▸ PROBLEM TO SOLVE: Return each line below exactly as it reads, and omit any image in it.

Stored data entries
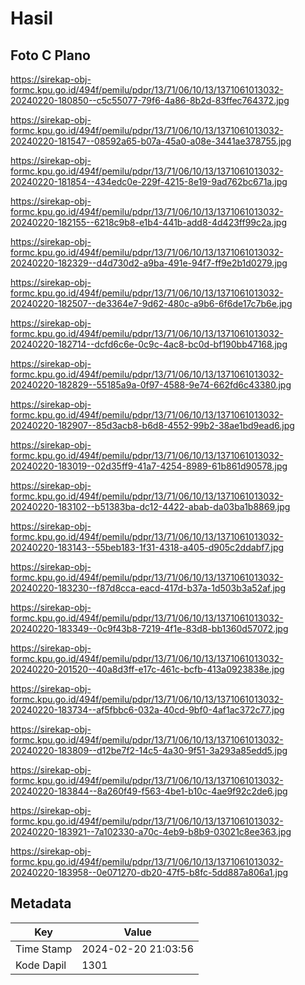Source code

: # Hasil

## Foto C Plano

https://sirekap-obj-formc.kpu.go.id/494f/pemilu/pdpr/13/71/06/10/13/1371061013032-20240220-180850--c5c55077-79f6-4a86-8b2d-83ffec764372.jpg

https://sirekap-obj-formc.kpu.go.id/494f/pemilu/pdpr/13/71/06/10/13/1371061013032-20240220-181547--08592a65-b07a-45a0-a08e-3441ae378755.jpg

https://sirekap-obj-formc.kpu.go.id/494f/pemilu/pdpr/13/71/06/10/13/1371061013032-20240220-181854--434edc0e-229f-4215-8e19-9ad762bc671a.jpg

https://sirekap-obj-formc.kpu.go.id/494f/pemilu/pdpr/13/71/06/10/13/1371061013032-20240220-182155--6218c9b8-e1b4-441b-add8-4d423ff99c2a.jpg

https://sirekap-obj-formc.kpu.go.id/494f/pemilu/pdpr/13/71/06/10/13/1371061013032-20240220-182329--d4d730d2-a9ba-491e-94f7-ff9e2b1d0279.jpg

https://sirekap-obj-formc.kpu.go.id/494f/pemilu/pdpr/13/71/06/10/13/1371061013032-20240220-182507--de3364e7-9d62-480c-a9b6-6f6de17c7b6e.jpg

https://sirekap-obj-formc.kpu.go.id/494f/pemilu/pdpr/13/71/06/10/13/1371061013032-20240220-182714--dcfd6c6e-0c9c-4ac8-bc0d-bf190bb47168.jpg

https://sirekap-obj-formc.kpu.go.id/494f/pemilu/pdpr/13/71/06/10/13/1371061013032-20240220-182829--55185a9a-0f97-4588-9e74-662fd6c43380.jpg

https://sirekap-obj-formc.kpu.go.id/494f/pemilu/pdpr/13/71/06/10/13/1371061013032-20240220-182907--85d3acb8-b6d8-4552-99b2-38ae1bd9ead6.jpg

https://sirekap-obj-formc.kpu.go.id/494f/pemilu/pdpr/13/71/06/10/13/1371061013032-20240220-183019--02d35ff9-41a7-4254-8989-61b861d90578.jpg

https://sirekap-obj-formc.kpu.go.id/494f/pemilu/pdpr/13/71/06/10/13/1371061013032-20240220-183102--b51383ba-dc12-4422-abab-da03ba1b8869.jpg

https://sirekap-obj-formc.kpu.go.id/494f/pemilu/pdpr/13/71/06/10/13/1371061013032-20240220-183143--55beb183-1f31-4318-a405-d905c2ddabf7.jpg

https://sirekap-obj-formc.kpu.go.id/494f/pemilu/pdpr/13/71/06/10/13/1371061013032-20240220-183230--f87d8cca-eacd-417d-b37a-1d503b3a52af.jpg

https://sirekap-obj-formc.kpu.go.id/494f/pemilu/pdpr/13/71/06/10/13/1371061013032-20240220-183349--0c9f43b8-7219-4f1e-83d8-bb1360d57072.jpg

https://sirekap-obj-formc.kpu.go.id/494f/pemilu/pdpr/13/71/06/10/13/1371061013032-20240220-201520--40a8d3ff-e17c-461c-bcfb-413a0923838e.jpg

https://sirekap-obj-formc.kpu.go.id/494f/pemilu/pdpr/13/71/06/10/13/1371061013032-20240220-183734--af5fbbc6-032a-40cd-9bf0-4af1ac372c77.jpg

https://sirekap-obj-formc.kpu.go.id/494f/pemilu/pdpr/13/71/06/10/13/1371061013032-20240220-183809--d12be7f2-14c5-4a30-9f51-3a293a85edd5.jpg

https://sirekap-obj-formc.kpu.go.id/494f/pemilu/pdpr/13/71/06/10/13/1371061013032-20240220-183844--8a260f49-f563-4be1-b10c-4ae9f92c2de6.jpg

https://sirekap-obj-formc.kpu.go.id/494f/pemilu/pdpr/13/71/06/10/13/1371061013032-20240220-183921--7a102330-a70c-4eb9-b8b9-03021c8ee363.jpg

https://sirekap-obj-formc.kpu.go.id/494f/pemilu/pdpr/13/71/06/10/13/1371061013032-20240220-183958--0e071270-db20-47f5-b8fc-5dd887a806a1.jpg


## Metadata

| Key        | Value               |
| ---------- | ------------------- |
| Time Stamp | 2024-02-20 21:03:56 |
| Kode Dapil | 1301                |



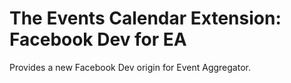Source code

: # The Events Calendar Extension: Facebook Dev for EA

Provides a new Facebook Dev origin for Event Aggregator.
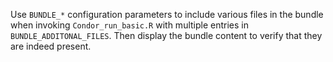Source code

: Use `BUNDLE_*` configuration parameters to include various files in the
bundle when invoking `Condor_run_basic.R` with multiple entries in
`BUNDLE_ADDITONAL_FILES`. Then display the bundle content to verify
that they are indeed present.
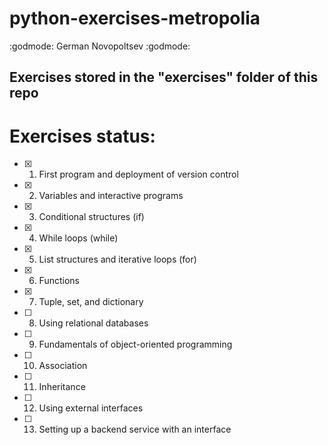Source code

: # python-exercises-metropolia
:godmode: German Novopoltsev :godmode:

## Exercises stored in the "exercises" folder of this repo

# Exercises status:
- [x] 1. First program and deployment of version control
- [x] 2. Variables and interactive programs
- [x] 3. Conditional structures (if)
- [x] 4. While loops (while)
- [x] 5. List structures and iterative loops (for)
- [x] 6. Functions
- [x] 7. Tuple, set, and dictionary
- [ ] 8. Using relational databases
- [ ] 9. Fundamentals of object-oriented programming
- [ ] 10. Association
- [ ] 11. Inheritance
- [ ] 12. Using external interfaces
- [ ] 13. Setting up a backend service with an interface
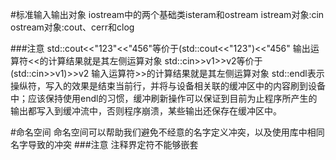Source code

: #标准输入输出对象
	iostream中的两个基础类isteram和ostream
	istream对象:cin
	ostream对象:cout、cerr和clog
	
###注意
	std::cout<<"123"<<"456"等价于(std::cout<<"123")<<"456"
	输出运算符<<的计算结果就是其左侧运算对象
	std::cin>>v1>>v2等价于(std::cin>>v1)>>v2
	输入运算符>>的计算结果就是其左侧运算对象
	std::endl表示操纵符，写入的效果是结束当前行，并将与设备相关联的缓冲区中的内容刷到设备中；应该保持使用endl的习惯，缓冲刷新操作可以保证到目前为止程序所产生的输出都写入到缓冲流中，否则程序崩溃，某些输出还保存在缓冲区中。
	
#命名空间
	命名空间可以帮助我们避免不经意的名字定义冲突，以及使用库中相同名字导致的冲突
###注意
	注释界定符不能够嵌套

▸ TASK OUTPUT:
Source code

: # Hasil

## Foto C Plano

https://sirekap-obj-formc.kpu.go.id/494f/pemilu/pdpr/13/71/06/10/13/1371061013032-20240220-180850--c5c55077-79f6-4a86-8b2d-83ffec764372.jpg

https://sirekap-obj-formc.kpu.go.id/494f/pemilu/pdpr/13/71/06/10/13/1371061013032-20240220-181547--08592a65-b07a-45a0-a08e-3441ae378755.jpg

https://sirekap-obj-formc.kpu.go.id/494f/pemilu/pdpr/13/71/06/10/13/1371061013032-20240220-181854--434edc0e-229f-4215-8e19-9ad762bc671a.jpg

https://sirekap-obj-formc.kpu.go.id/494f/pemilu/pdpr/13/71/06/10/13/1371061013032-20240220-182155--6218c9b8-e1b4-441b-add8-4d423ff99c2a.jpg

https://sirekap-obj-formc.kpu.go.id/494f/pemilu/pdpr/13/71/06/10/13/1371061013032-20240220-182329--d4d730d2-a9ba-491e-94f7-ff9e2b1d0279.jpg

https://sirekap-obj-formc.kpu.go.id/494f/pemilu/pdpr/13/71/06/10/13/1371061013032-20240220-182507--de3364e7-9d62-480c-a9b6-6f6de17c7b6e.jpg

https://sirekap-obj-formc.kpu.go.id/494f/pemilu/pdpr/13/71/06/10/13/1371061013032-20240220-182714--dcfd6c6e-0c9c-4ac8-bc0d-bf190bb47168.jpg

https://sirekap-obj-formc.kpu.go.id/494f/pemilu/pdpr/13/71/06/10/13/1371061013032-20240220-182829--55185a9a-0f97-4588-9e74-662fd6c43380.jpg

https://sirekap-obj-formc.kpu.go.id/494f/pemilu/pdpr/13/71/06/10/13/1371061013032-20240220-182907--85d3acb8-b6d8-4552-99b2-38ae1bd9ead6.jpg

https://sirekap-obj-formc.kpu.go.id/494f/pemilu/pdpr/13/71/06/10/13/1371061013032-20240220-183019--02d35ff9-41a7-4254-8989-61b861d90578.jpg

https://sirekap-obj-formc.kpu.go.id/494f/pemilu/pdpr/13/71/06/10/13/1371061013032-20240220-183102--b51383ba-dc12-4422-abab-da03ba1b8869.jpg

https://sirekap-obj-formc.kpu.go.id/494f/pemilu/pdpr/13/71/06/10/13/1371061013032-20240220-183143--55beb183-1f31-4318-a405-d905c2ddabf7.jpg

https://sirekap-obj-formc.kpu.go.id/494f/pemilu/pdpr/13/71/06/10/13/1371061013032-20240220-183230--f87d8cca-eacd-417d-b37a-1d503b3a52af.jpg

https://sirekap-obj-formc.kpu.go.id/494f/pemilu/pdpr/13/71/06/10/13/1371061013032-20240220-183349--0c9f43b8-7219-4f1e-83d8-bb1360d57072.jpg

https://sirekap-obj-formc.kpu.go.id/494f/pemilu/pdpr/13/71/06/10/13/1371061013032-20240220-201520--40a8d3ff-e17c-461c-bcfb-413a0923838e.jpg

https://sirekap-obj-formc.kpu.go.id/494f/pemilu/pdpr/13/71/06/10/13/1371061013032-20240220-183734--af5fbbc6-032a-40cd-9bf0-4af1ac372c77.jpg

https://sirekap-obj-formc.kpu.go.id/494f/pemilu/pdpr/13/71/06/10/13/1371061013032-20240220-183809--d12be7f2-14c5-4a30-9f51-3a293a85edd5.jpg

https://sirekap-obj-formc.kpu.go.id/494f/pemilu/pdpr/13/71/06/10/13/1371061013032-20240220-183844--8a260f49-f563-4be1-b10c-4ae9f92c2de6.jpg

https://sirekap-obj-formc.kpu.go.id/494f/pemilu/pdpr/13/71/06/10/13/1371061013032-20240220-183921--7a102330-a70c-4eb9-b8b9-03021c8ee363.jpg

https://sirekap-obj-formc.kpu.go.id/494f/pemilu/pdpr/13/71/06/10/13/1371061013032-20240220-183958--0e071270-db20-47f5-b8fc-5dd887a806a1.jpg


## Metadata

| Key        | Value               |
| ---------- | ------------------- |
| Time Stamp | 2024-02-20 21:03:56 |
| Kode Dapil | 1301                |



Source code

: # The Events Calendar Extension: Facebook Dev for EA

Provides a new Facebook Dev origin for Event Aggregator.
Source code

: Use `BUNDLE_*` configuration parameters to include various files in the
bundle when invoking `Condor_run_basic.R` with multiple entries in
`BUNDLE_ADDITONAL_FILES`. Then display the bundle content to verify
that they are indeed present.
Source code

: # python-exercises-metropolia
:godmode: German Novopoltsev :godmode:

## Exercises stored in the "exercises" folder of this repo

# Exercises status:
- [x] 1. First program and deployment of version control
- [x] 2. Variables and interactive programs
- [x] 3. Conditional structures (if)
- [x] 4. While loops (while)
- [x] 5. List structures and iterative loops (for)
- [x] 6. Functions
- [x] 7. Tuple, set, and dictionary
- [ ] 8. Using relational databases
- [ ] 9. Fundamentals of object-oriented programming
- [ ] 10. Association
- [ ] 11. Inheritance
- [ ] 12. Using external interfaces
- [ ] 13. Setting up a backend service with an interface
Source code

: #标准输入输出对象
	iostream中的两个基础类isteram和ostream
	istream对象:cin
	ostream对象:cout、cerr和clog
	
###注意
	std::cout<<"123"<<"456"等价于(std::cout<<"123")<<"456"
	输出运算符<<的计算结果就是其左侧运算对象
	std::cin>>v1>>v2等价于(std::cin>>v1)>>v2
	输入运算符>>的计算结果就是其左侧运算对象
	std::endl表示操纵符，写入的效果是结束当前行，并将与设备相关联的缓冲区中的内容刷到设备中；应该保持使用endl的习惯，缓冲刷新操作可以保证到目前为止程序所产生的输出都写入到缓冲流中，否则程序崩溃，某些输出还保存在缓冲区中。
	
#命名空间
	命名空间可以帮助我们避免不经意的名字定义冲突，以及使用库中相同名字导致的冲突
###注意
	注释界定符不能够嵌套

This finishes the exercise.